La creazione “di un mercato unico delle telecomunicazioni potrà creare opportunità formidabili – ha detto Colao -.Le opportunita’ derivanti da collegare in un singolo mercato digitale cloud technologies – produttività, costi e sicurezza – processing di contenuti educativi, scientifici di intrattenimento grazie alla banda larga – fissa mobile e ubiqua – sono formidabili”. “La frammentazione tra stati europei rende tutto difficile, è francamente poco praticabile ed è anacronistica.

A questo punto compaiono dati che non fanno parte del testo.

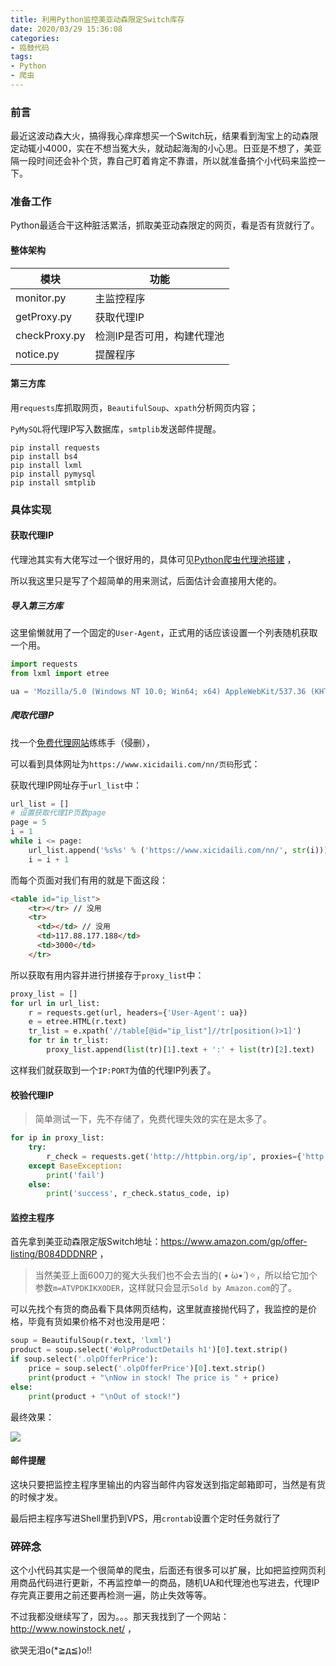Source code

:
 ```yaml
---
title: 利用Python监控美亚动森限定Switch库存
date: 2020/03/29 15:36:08
categories:
- 捣鼓代码
tags:
- Python
- 爬虫
---
```




### 前言

最近这波动森大火，搞得我心痒痒想买一个Switch玩，结果看到淘宝上的动森限定动辄小4000，实在不想当冤大头，就动起海淘的小心思。日亚是不想了，美亚隔一段时间还会补个货，靠自己盯着肯定不靠谱，所以就准备搞个小代码来监控一下。



### 准备工作

Python最适合干这种脏活累活，抓取美亚动森限定的网页，看是否有货就行了。

#### 整体架构

| 模块          | 功能                       |
| ------------- | -------------------------- |
| monitor.py    | 主监控程序                 |
| getProxy.py   | 获取代理IP                 |
| checkProxy.py | 检测IP是否可用，构建代理池 |
| notice.py     | 提醒程序                   |


<!-- more -->


#### 第三方库

用`requests`库抓取网页，`BeautifulSoup`、`xpath`分析网页内容；

`PyMySQL`将代理IP写入数据库，`smtplib`发送邮件提醒。

```
pip install requests
pip install bs4
pip install lxml
pip install pymysql
pip install smtplib
```


### 具体实现

#### 获取代理IP

代理池其实有大佬写过一个很好用的，具体可见[Python爬虫代理池搭建](https://blog.csdn.net/pengjunlee/article/details/90174453) ，

所以我这里只是写了个超简单的用来测试，后面估计会直接用大佬的。

##### 导入第三方库

这里偷懒就用了一个固定的`User-Agent`，正式用的话应该设置一个列表随机获取一个用。

```python
import requests
from lxml import etree

ua = 'Mozilla/5.0 (Windows NT 10.0; Win64; x64) AppleWebKit/537.36 (KHTML, like Gecko) Chrome/81.0.4044.69 Safari/537.36 Edg/81.0.416.34'
```

##### 爬取代理IP

找一个[免费代理网站](https://www.xicidaili.com/)练练手（侵删），

可以看到具体网址为`https://www.xicidaili.com/nn/页码`形式：

获取代理IP网址存于`url_list`中：

```python
url_list = []
# 设置获取代理IP页数page
page = 5
i = 1
while i <= page:
    url_list.append('%s%s' % ('https://www.xicidaili.com/nn/', str(i)))
    i = i + 1
```

而每个页面对我们有用的就是下面这段：

```html
<table id="ip_list">
	<tr></tr> // 没用
    <tr>
      <td></td> // 没用
      <td>117.88.177.188</td>
      <td>3000</td>
    </tr>
```

所以获取有用内容并进行拼接存于`proxy_list`中：

```python
proxy_list = []
for url in url_list:
    r = requests.get(url, headers={'User-Agent': ua})
    e = etree.HTML(r.text)
    tr_list = e.xpath('//table[@id="ip_list"]//tr[position()>1]')
    for tr in tr_list:
        proxy_list.append(list(tr)[1].text + ':' + list(tr)[2].text)
```

这样我们就获取到一个`IP:PORT`为值的代理IP列表了。



#### 校验代理IP

> 简单测试一下，先不存储了，免费代理失效的实在是太多了。

```python
for ip in proxy_list:
    try:
        r_check = requests.get('http://httpbin.org/ip', proxies={'http': 'http://' + ip}, timeout=3)
    except BaseException:
        print('fail')
    else:
        print('success', r_check.status_code, ip)
```



#### 监控主程序

首先拿到美亚动森限定版Switch地址：https://www.amazon.com/gp/offer-listing/B084DDDNRP ，

> 当然美亚上面600刀的冤大头我们也不会去当的( • ̀ω•́ )✧，所以给它加个参数`m=ATVPDKIKX0DER`，这样就只会显示`Sold by Amazon.com`的了。

可以先找个有货的商品看下具体网页结构，这里就直接抛代码了，我监控的是价格，毕竟有货如果价格不对也没用是吧：

```python
soup = BeautifulSoup(r.text, 'lxml')
product = soup.select('#olpProductDetails h1')[0].text.strip()
if soup.select('.olpOfferPrice'):
    price = soup.select('.olpOfferPrice')[0].text.strip()
    print(product + "\nNow in stock! The price is " + price)
else:
    print(product + "\nOut of stock!")
```

最终效果：

![](/images/20200329/monitor.png)



#### 邮件提醒

这块只要把监控主程序里输出的内容当邮件内容发送到指定邮箱即可，当然是有货的时候才发。

最后把主程序写进Shell里扔到VPS，用`crontab`设置个定时任务就行了



### 碎碎念

这个小代码其实是一个很简单的爬虫，后面还有很多可以扩展，比如把监控网页利用商品代码进行更新，不再监控单一的商品，随机UA和代理池也写进去，代理IP存完真正要用之前还要再检测一遍，防止失效等等。

不过我都没继续写了，因为。。。那天我找到了一个网站：http://www.nowinstock.net/ ，

欲哭无泪o(*≧д≦)o!!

Abbiamo regole specifiche, disomogenee e spesso protezionistiche sulle assegnazioni di frequenze, sulla sicurezza e sulla privacy, sull’accesso alle reti fisse e cosi’ via”, ha spiegato il numero uno di Vodafone, sottolineando che la “Ue ha rappresentato un ulteriore livello di complessita’. Noi oggi in Europa abbiamo 187 regolatori, cosa che porta a grande frammentazione e burocrazia sovranazionale e stoppa lo sviluppo del settore. Gli europeisti per nascita come me devono spiegare perché investire in Europa”. Dobbiamo “pensare seriamente al rilancio dell’industria europea: dopo il quinquennio 2008-2013 nei prossimi 5 anni l’Europa dovrà tornare a puntare su competitivita’ e snellimento dei costi amministrativi. L’infrastruttura è la grande piattaforma che puo’ rendere possibile ciò”.